[Saved data entries]
+ + + + + + +

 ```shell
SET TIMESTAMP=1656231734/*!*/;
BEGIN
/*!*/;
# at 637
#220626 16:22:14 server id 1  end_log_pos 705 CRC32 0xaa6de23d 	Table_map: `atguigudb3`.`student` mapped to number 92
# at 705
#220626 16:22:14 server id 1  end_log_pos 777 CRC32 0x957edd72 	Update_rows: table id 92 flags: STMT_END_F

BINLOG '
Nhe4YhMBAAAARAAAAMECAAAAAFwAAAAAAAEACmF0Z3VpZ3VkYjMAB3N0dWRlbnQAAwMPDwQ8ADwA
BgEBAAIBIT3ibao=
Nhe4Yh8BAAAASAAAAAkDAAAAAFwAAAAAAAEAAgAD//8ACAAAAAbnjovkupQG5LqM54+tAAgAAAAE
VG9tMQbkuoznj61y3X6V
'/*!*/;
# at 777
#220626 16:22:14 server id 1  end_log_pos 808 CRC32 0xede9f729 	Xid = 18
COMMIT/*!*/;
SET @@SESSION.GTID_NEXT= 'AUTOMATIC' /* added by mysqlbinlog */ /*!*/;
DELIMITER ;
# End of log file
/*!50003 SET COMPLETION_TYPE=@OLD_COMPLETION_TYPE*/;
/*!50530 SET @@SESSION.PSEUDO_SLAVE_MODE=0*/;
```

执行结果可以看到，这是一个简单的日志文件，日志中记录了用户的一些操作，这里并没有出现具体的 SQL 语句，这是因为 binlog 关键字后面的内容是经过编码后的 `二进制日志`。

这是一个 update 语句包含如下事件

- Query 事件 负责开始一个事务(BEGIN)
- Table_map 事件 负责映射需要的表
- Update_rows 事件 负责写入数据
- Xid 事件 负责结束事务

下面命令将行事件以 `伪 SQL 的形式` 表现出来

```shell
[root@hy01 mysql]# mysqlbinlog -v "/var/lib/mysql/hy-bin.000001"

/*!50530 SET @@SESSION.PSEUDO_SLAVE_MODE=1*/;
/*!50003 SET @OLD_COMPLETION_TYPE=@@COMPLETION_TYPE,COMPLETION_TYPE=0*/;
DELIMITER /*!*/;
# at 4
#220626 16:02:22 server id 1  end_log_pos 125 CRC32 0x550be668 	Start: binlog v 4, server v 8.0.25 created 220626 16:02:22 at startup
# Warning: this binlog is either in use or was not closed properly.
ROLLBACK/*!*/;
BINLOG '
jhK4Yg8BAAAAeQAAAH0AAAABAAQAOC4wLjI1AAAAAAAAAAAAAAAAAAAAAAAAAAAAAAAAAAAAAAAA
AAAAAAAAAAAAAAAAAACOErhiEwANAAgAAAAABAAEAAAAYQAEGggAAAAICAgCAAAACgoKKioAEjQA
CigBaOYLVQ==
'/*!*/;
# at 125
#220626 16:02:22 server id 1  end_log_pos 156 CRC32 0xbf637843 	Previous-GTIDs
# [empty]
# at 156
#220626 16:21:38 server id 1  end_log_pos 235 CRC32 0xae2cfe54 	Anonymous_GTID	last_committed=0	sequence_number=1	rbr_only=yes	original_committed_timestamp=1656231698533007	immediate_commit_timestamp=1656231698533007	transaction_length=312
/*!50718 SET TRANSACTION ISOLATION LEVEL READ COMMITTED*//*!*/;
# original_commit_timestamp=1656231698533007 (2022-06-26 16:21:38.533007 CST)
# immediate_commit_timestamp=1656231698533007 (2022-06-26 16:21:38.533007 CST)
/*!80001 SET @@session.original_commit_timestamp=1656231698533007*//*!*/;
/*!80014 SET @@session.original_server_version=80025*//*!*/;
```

+ + + + + + +

• **Exercise instructions**
Every record above is to be restated exactly as it reads.

• **Answer area**
 ```shell
SET TIMESTAMP=1656231734/*!*/;
BEGIN
/*!*/;
# at 637
#220626 16:22:14 server id 1  end_log_pos 705 CRC32 0xaa6de23d 	Table_map: `atguigudb3`.`student` mapped to number 92
# at 705
#220626 16:22:14 server id 1  end_log_pos 777 CRC32 0x957edd72 	Update_rows: table id 92 flags: STMT_END_F

BINLOG '
Nhe4YhMBAAAARAAAAMECAAAAAFwAAAAAAAEACmF0Z3VpZ3VkYjMAB3N0dWRlbnQAAwMPDwQ8ADwA
BgEBAAIBIT3ibao=
Nhe4Yh8BAAAASAAAAAkDAAAAAFwAAAAAAAEAAgAD//8ACAAAAAbnjovkupQG5LqM54+tAAgAAAAE
VG9tMQbkuoznj61y3X6V
'/*!*/;
# at 777
#220626 16:22:14 server id 1  end_log_pos 808 CRC32 0xede9f729 	Xid = 18
COMMIT/*!*/;
SET @@SESSION.GTID_NEXT= 'AUTOMATIC' /* added by mysqlbinlog */ /*!*/;
DELIMITER ;
# End of log file
/*!50003 SET COMPLETION_TYPE=@OLD_COMPLETION_TYPE*/;
/*!50530 SET @@SESSION.PSEUDO_SLAVE_MODE=0*/;
```

执行结果可以看到，这是一个简单的日志文件，日志中记录了用户的一些操作，这里并没有出现具体的 SQL 语句，这是因为 binlog 关键字后面的内容是经过编码后的 `二进制日志`。

这是一个 update 语句包含如下事件

- Query 事件 负责开始一个事务(BEGIN)
- Table_map 事件 负责映射需要的表
- Update_rows 事件 负责写入数据
- Xid 事件 负责结束事务

下面命令将行事件以 `伪 SQL 的形式` 表现出来

```shell
[root@hy01 mysql]# mysqlbinlog -v "/var/lib/mysql/hy-bin.000001"

/*!50530 SET @@SESSION.PSEUDO_SLAVE_MODE=1*/;
/*!50003 SET @OLD_COMPLETION_TYPE=@@COMPLETION_TYPE,COMPLETION_TYPE=0*/;
DELIMITER /*!*/;
# at 4
#220626 16:02:22 server id 1  end_log_pos 125 CRC32 0x550be668 	Start: binlog v 4, server v 8.0.25 created 220626 16:02:22 at startup
# Warning: this binlog is either in use or was not closed properly.
ROLLBACK/*!*/;
BINLOG '
jhK4Yg8BAAAAeQAAAH0AAAABAAQAOC4wLjI1AAAAAAAAAAAAAAAAAAAAAAAAAAAAAAAAAAAAAAAA
AAAAAAAAAAAAAAAAAACOErhiEwANAAgAAAAABAAEAAAAYQAEGggAAAAICAgCAAAACgoKKioAEjQA
CigBaOYLVQ==
'/*!*/;
# at 125
#220626 16:02:22 server id 1  end_log_pos 156 CRC32 0xbf637843 	Previous-GTIDs
# [empty]
# at 156
#220626 16:21:38 server id 1  end_log_pos 235 CRC32 0xae2cfe54 	Anonymous_GTID	last_committed=0	sequence_number=1	rbr_only=yes	original_committed_timestamp=1656231698533007	immediate_commit_timestamp=1656231698533007	transaction_length=312
/*!50718 SET TRANSACTION ISOLATION LEVEL READ COMMITTED*//*!*/;
# original_commit_timestamp=1656231698533007 (2022-06-26 16:21:38.533007 CST)
# immediate_commit_timestamp=1656231698533007 (2022-06-26 16:21:38.533007 CST)
/*!80001 SET @@session.original_commit_timestamp=1656231698533007*//*!*/;
/*!80014 SET @@session.original_server_version=80025*//*!*/;
```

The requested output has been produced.